On behalf of a corporate client I am using auth0; added the required functionality by using post registration action, as recommended on your hooks page:
We recommend you to explore Actions, our newest
extensibility product now in General Availability.
Then my personal experience lead me to reading this post that this is a fire and forget architecture, and only the last component is functional.
Would it be possibly to remove the recommendation of actions on rule page until fire component works as well?
The post registration hook should work the same way as the post registration action. It is asyncronous to the rest of the Auth0 pipeline and should be treated with the same fire and forget expectations. Can you tell me more about your use-case so I can understand what is happening differently between the hook and action?
The use case is to obtain a unique posix user ID for registered users. The Actions were recommended, but somehow never fired when tested with database connection, the hooks did. As of now, I am rather short on time to verify this Action business for you…
Making things more complicated, I realised that when using socials the flow doesn’t go through hooks, so I reached for rules. Oh but the same script using aws-sdk doesn’t run under rules. Another few hours and two cups of coffee, it appeared that the aws-sdk@version are different, and probably the ones available under rules may not function properly (filed it under community bug)…
Currently I am working on an alternative solution, only 14hrs left in the time budget, so I am working on alternatives.
If you happened to know why this approach please let me know.
of course, there is a chance I overlooked something obvious, in that case sorry for the noise!
best wishes: steven
If you require this function to run for every user; social, database, or otherwise, then you will need to use a post login Action or a Rule.
I would suggest using an Action, as it is the successor to Rules and gives you access to a richer feature-set than Rules (versioning, full npm library, improved logging, etc.).
With that said, it is completely possible to achieve this with a Rule as well. Just be aware that rules have access to a limited set of npm modules and will be likely deprecated at some point in the future.

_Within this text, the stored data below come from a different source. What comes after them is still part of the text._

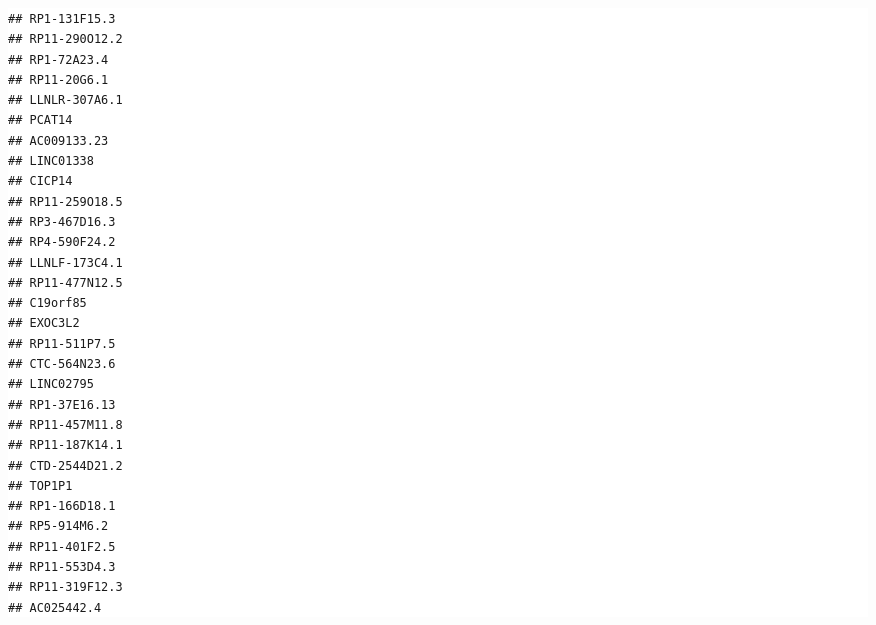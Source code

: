     ## RP1-131F15.3
    ## RP11-290O12.2
    ## RP1-72A23.4
    ## RP11-20G6.1
    ## LLNLR-307A6.1
    ## PCAT14
    ## AC009133.23
    ## LINC01338
    ## CICP14
    ## RP11-259O18.5
    ## RP3-467D16.3
    ## RP4-590F24.2
    ## LLNLF-173C4.1
    ## RP11-477N12.5
    ## C19orf85
    ## EXOC3L2
    ## RP11-511P7.5
    ## CTC-564N23.6
    ## LINC02795
    ## RP1-37E16.13
    ## RP11-457M11.8
    ## RP11-187K14.1
    ## CTD-2544D21.2
    ## TOP1P1
    ## RP1-166D18.1
    ## RP5-914M6.2
    ## RP11-401F2.5
    ## RP11-553D4.3
    ## RP11-319F12.3
    ## AC025442.4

As for the execution, I would suggest using this type of flow with a post-login Action:
/**
* @param {Event} event - Details about the user and the context in which they are logging in.

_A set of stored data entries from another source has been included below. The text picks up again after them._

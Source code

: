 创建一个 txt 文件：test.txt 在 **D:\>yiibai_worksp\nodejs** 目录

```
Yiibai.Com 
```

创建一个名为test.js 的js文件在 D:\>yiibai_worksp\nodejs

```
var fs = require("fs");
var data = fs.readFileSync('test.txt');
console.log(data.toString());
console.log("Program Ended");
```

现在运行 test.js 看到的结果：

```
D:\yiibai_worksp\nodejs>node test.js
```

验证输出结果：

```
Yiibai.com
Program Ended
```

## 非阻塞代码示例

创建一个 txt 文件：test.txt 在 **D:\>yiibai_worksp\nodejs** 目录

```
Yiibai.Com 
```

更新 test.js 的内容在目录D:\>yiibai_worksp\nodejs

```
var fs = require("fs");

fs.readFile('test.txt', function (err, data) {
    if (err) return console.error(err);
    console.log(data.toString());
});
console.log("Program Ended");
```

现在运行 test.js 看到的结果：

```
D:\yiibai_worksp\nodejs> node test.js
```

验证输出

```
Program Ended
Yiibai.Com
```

* @param {PostLoginAPI} api - Interface whose methods can be used to change the behavior of the login.
*/
//I am using aws-sdk@2.458.0 to stay consistent with your code, but you could use any version you prefer.
const AWS = require('aws-sdk');
exports.onExecutePostLogin = async (event, api) => {
//If the user has already been added to the DB, skip this action
if (event.user.app_metadata.addedToDynamoDB) {
return;
}
//Otherwise, perform the database operation
const db = new AWS.DynamoDB({
accessKeyId: event.secrets.AWS_KEY_ID,
secretAccessKey: event.secrets.AWS_SECRET,
region: event.secrets.AWS_REGION
});
try{
console.log("adding the user to DynamoDB");
const results = await db.listTables({}).promise();
//...add your call to add the user to DynamoDB
// Update the user's app metadata to indicate they have been added to the db
console.log("successfully added user to DynamoDB");
api.user.setAppMetadata("addedToDynamoDB", "true");
} catch (err) {
console.log(err)
}
};
Does that make sense? I wasn’t sure if you are trying to retrieve a user ID or add a user ID to dynamo, but you should be able to do either one. The important piece here is that you are using a flag in the user’s app_metadata to indicate the operation has been completed. This operation should only run on the first login (unless there is an error from AWS, then it will try again on the next login), and any future logins will skip this operation because of the flag.
var AWS = require("aws-sdk");
exports.onExecutePostLogin = async (event, api) => {
try{
console.log("adding the user to DynamoDB");
api.user.setAppMetadata("addedToDynamoDB", "true");
} catch (err) {
console.log(err)
}
};
Then from database connections clicked on Try Connection, used database login, filled in the login form, and had a confirmed login.
Check user record for app metadata: nothing, checked for logs, no trace action ever run.
It sounds like you need to deploy the action. Can you confirm you have saved the action and added it to the post login action flow and applied the settings?